Start to finish, print the data below exactly, without the images.

### Data records
* * *

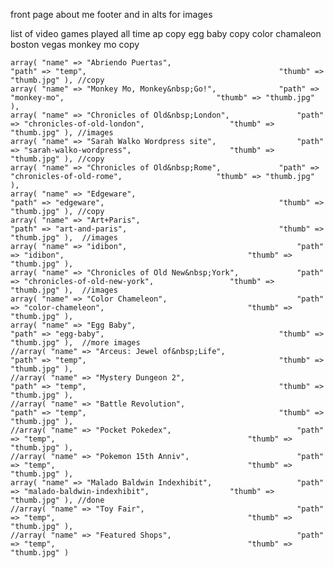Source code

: front page
about me
footer
and in alts for images

list of video games played all time
ap copy
egg baby copy
color chamaleon
boston
vegas
monkey mo copy


	array( "name" => "Abriendo Puertas",								"path" => "temp",											"thumb" => "thumb.jpg" ), //copy
	array( "name" => "Monkey Mo, Monkey&nbsp;Go!",		 		"path" => "monkey-mo",									"thumb" => "thumb.jpg" ), 
	array( "name" => "Chronicles of Old&nbsp;London", 				"path" => "chronicles-of-old-london",					"thumb" => "thumb.jpg" ), //images
	array( "name" => "Sarah Walko Wordpress site",					"path" => "sarah-walko-wordpress",						"thumb" => "thumb.jpg" ), //copy
	array( "name" => "Chronicles of Old&nbsp;Rome",			 	"path" => "chronicles-of-old-rome",						"thumb" => "thumb.jpg" ),
	array( "name" => "Edgeware", 										"path" => "edgeware",										"thumb" => "thumb.jpg" ), //copy
	array( "name" => "Art+Paris",										"path" => "art-and-paris",									"thumb" => "thumb.jpg" ),  //images
	array( "name" => "idibon", 										"path" => "idibon",											"thumb" => "thumb.jpg" ),
	array( "name" => "Chronicles of Old New&nbsp;York", 			"path" => "chronicles-of-old-new-york",					"thumb" => "thumb.jpg" ),  //images
	array( "name" => "Color Chameleon", 							"path" => "color-chameleon",								"thumb" => "thumb.jpg" ), 
	array( "name" => "Egg Baby", 										"path" => "egg-baby",										"thumb" => "thumb.jpg" ),  //more images
	//array( "name" => "Arceus: Jewel of&nbsp;Life",					"path" => "temp",											"thumb" => "thumb.jpg" ),
	//array( "name" => "Mystery Dungeon 2", 							"path" => "temp",											"thumb" => "thumb.jpg" ),
	//array( "name" => "Battle Revolution", 							"path" => "temp",											"thumb" => "thumb.jpg" ),
	//array( "name" => "Pocket Pokedex", 							"path" => "temp",											"thumb" => "thumb.jpg" ),
	//array( "name" => "Pokemon 15th Anniv", 						"path" => "temp",											"thumb" => "thumb.jpg" ),
	array( "name" => "Malado Baldwin Indexhibit",					"path" => "malado-baldwin-indexhibit",					"thumb" => "thumb.jpg" ), //done
	//array( "name" => "Toy Fair", 									"path" => "temp",											"thumb" => "thumb.jpg" ),
	//array( "name" => "Featured Shops", 							"path" => "temp",											"thumb" => "thumb.jpg" )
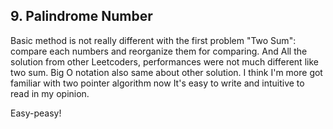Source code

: ## 9. Palindrome Number

Basic method is not really different with the first problem "Two Sum": compare each numbers and reorganize them for comparing.
And All the solution from other Leetcoders, performances were not much different like two sum. Big O notation also same about other solution.
I think I'm more got familiar with two pointer algorithm now It's easy to write and intuitive to read in my opinion.

Easy-peasy!
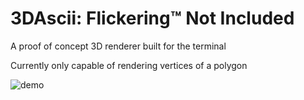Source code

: # 3DAscii: Flickering™ Not Included
A proof of concept 3D renderer built for the terminal

Currently only capable of rendering vertices of a polygon

![demo](https://thumbs.gfycat.com/QuickShabbyCoyote-size_restricted.gif)

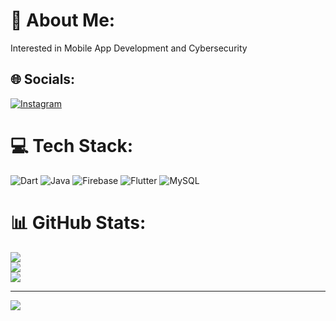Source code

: # 💫 About Me:
Interested in Mobile App Development and Cybersecurity


## 🌐 Socials:
[![Instagram](https://img.shields.io/badge/Instagram-%23E4405F.svg?logo=Instagram&logoColor=white)](https://instagram.com/khaledsharaff) 

# 💻 Tech Stack:
![Dart](https://img.shields.io/badge/dart-%230175C2.svg?style=for-the-badge&logo=dart&logoColor=white) ![Java](https://img.shields.io/badge/java-%23ED8B00.svg?style=for-the-badge&logo=openjdk&logoColor=white) ![Firebase](https://img.shields.io/badge/firebase-%23039BE5.svg?style=for-the-badge&logo=firebase) ![Flutter](https://img.shields.io/badge/Flutter-%2302569B.svg?style=for-the-badge&logo=Flutter&logoColor=white) ![MySQL](https://img.shields.io/badge/mysql-4479A1.svg?style=for-the-badge&logo=mysql&logoColor=white)
# 📊 GitHub Stats:
![](https://github-readme-stats.vercel.app/api?username=kxredo&theme=midnight-purple&hide_border=false&include_all_commits=false&count_private=false)<br/>
![](https://github-readme-streak-stats.herokuapp.com/?user=kxredo&theme=midnight-purple&hide_border=false)<br/>
![](https://github-readme-stats.vercel.app/api/top-langs/?username=kxredo&theme=midnight-purple&hide_border=false&include_all_commits=false&count_private=false&layout=compact)

---
[![](https://visitcount.itsvg.in/api?id=kxredo&icon=0&color=11)](https://visitcount.itsvg.in)

<!-- Proudly created with GPRM ( https://gprm.itsvg.in ) -->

* * *

### Exercise result
Source code

: front page
about me
footer
and in alts for images

list of video games played all time
ap copy
egg baby copy
color chamaleon
boston
vegas
monkey mo copy


	array( "name" => "Abriendo Puertas",								"path" => "temp",											"thumb" => "thumb.jpg" ), //copy
	array( "name" => "Monkey Mo, Monkey&nbsp;Go!",		 		"path" => "monkey-mo",									"thumb" => "thumb.jpg" ), 
	array( "name" => "Chronicles of Old&nbsp;London", 				"path" => "chronicles-of-old-london",					"thumb" => "thumb.jpg" ), //images
	array( "name" => "Sarah Walko Wordpress site",					"path" => "sarah-walko-wordpress",						"thumb" => "thumb.jpg" ), //copy
	array( "name" => "Chronicles of Old&nbsp;Rome",			 	"path" => "chronicles-of-old-rome",						"thumb" => "thumb.jpg" ),
	array( "name" => "Edgeware", 										"path" => "edgeware",										"thumb" => "thumb.jpg" ), //copy
	array( "name" => "Art+Paris",										"path" => "art-and-paris",									"thumb" => "thumb.jpg" ),  //images
	array( "name" => "idibon", 										"path" => "idibon",											"thumb" => "thumb.jpg" ),
	array( "name" => "Chronicles of Old New&nbsp;York", 			"path" => "chronicles-of-old-new-york",					"thumb" => "thumb.jpg" ),  //images
	array( "name" => "Color Chameleon", 							"path" => "color-chameleon",								"thumb" => "thumb.jpg" ), 
	array( "name" => "Egg Baby", 										"path" => "egg-baby",										"thumb" => "thumb.jpg" ),  //more images
	//array( "name" => "Arceus: Jewel of&nbsp;Life",					"path" => "temp",											"thumb" => "thumb.jpg" ),
	//array( "name" => "Mystery Dungeon 2", 							"path" => "temp",											"thumb" => "thumb.jpg" ),
	//array( "name" => "Battle Revolution", 							"path" => "temp",											"thumb" => "thumb.jpg" ),
	//array( "name" => "Pocket Pokedex", 							"path" => "temp",											"thumb" => "thumb.jpg" ),
	//array( "name" => "Pokemon 15th Anniv", 						"path" => "temp",											"thumb" => "thumb.jpg" ),
	array( "name" => "Malado Baldwin Indexhibit",					"path" => "malado-baldwin-indexhibit",					"thumb" => "thumb.jpg" ), //done
	//array( "name" => "Toy Fair", 									"path" => "temp",											"thumb" => "thumb.jpg" ),
	//array( "name" => "Featured Shops", 							"path" => "temp",											"thumb" => "thumb.jpg" )
Source code

: ## 9. Palindrome Number

Basic method is not really different with the first problem "Two Sum": compare each numbers and reorganize them for comparing.
And All the solution from other Leetcoders, performances were not much different like two sum. Big O notation also same about other solution.
I think I'm more got familiar with two pointer algorithm now It's easy to write and intuitive to read in my opinion.

Easy-peasy!
Source code

: # 3DAscii: Flickering™ Not Included
A proof of concept 3D renderer built for the terminal

Currently only capable of rendering vertices of a polygon

![demo](https://thumbs.gfycat.com/QuickShabbyCoyote-size_restricted.gif)

Source code

: # 💫 About Me:
Interested in Mobile App Development and Cybersecurity


## 🌐 Socials:
[![Instagram](https://img.shields.io/badge/Instagram-%23E4405F.svg?logo=Instagram&logoColor=white)](https://instagram.com/khaledsharaff) 

# 💻 Tech Stack:
![Dart](https://img.shields.io/badge/dart-%230175C2.svg?style=for-the-badge&logo=dart&logoColor=white) ![Java](https://img.shields.io/badge/java-%23ED8B00.svg?style=for-the-badge&logo=openjdk&logoColor=white) ![Firebase](https://img.shields.io/badge/firebase-%23039BE5.svg?style=for-the-badge&logo=firebase) ![Flutter](https://img.shields.io/badge/Flutter-%2302569B.svg?style=for-the-badge&logo=Flutter&logoColor=white) ![MySQL](https://img.shields.io/badge/mysql-4479A1.svg?style=for-the-badge&logo=mysql&logoColor=white)
# 📊 GitHub Stats:
![](https://github-readme-stats.vercel.app/api?username=kxredo&theme=midnight-purple&hide_border=false&include_all_commits=false&count_private=false)<br/>
![](https://github-readme-streak-stats.herokuapp.com/?user=kxredo&theme=midnight-purple&hide_border=false)<br/>
![](https://github-readme-stats.vercel.app/api/top-langs/?username=kxredo&theme=midnight-purple&hide_border=false&include_all_commits=false&count_private=false&layout=compact)

---
[![](https://visitcount.itsvg.in/api?id=kxredo&icon=0&color=11)](https://visitcount.itsvg.in)

<!-- Proudly created with GPRM ( https://gprm.itsvg.in ) -->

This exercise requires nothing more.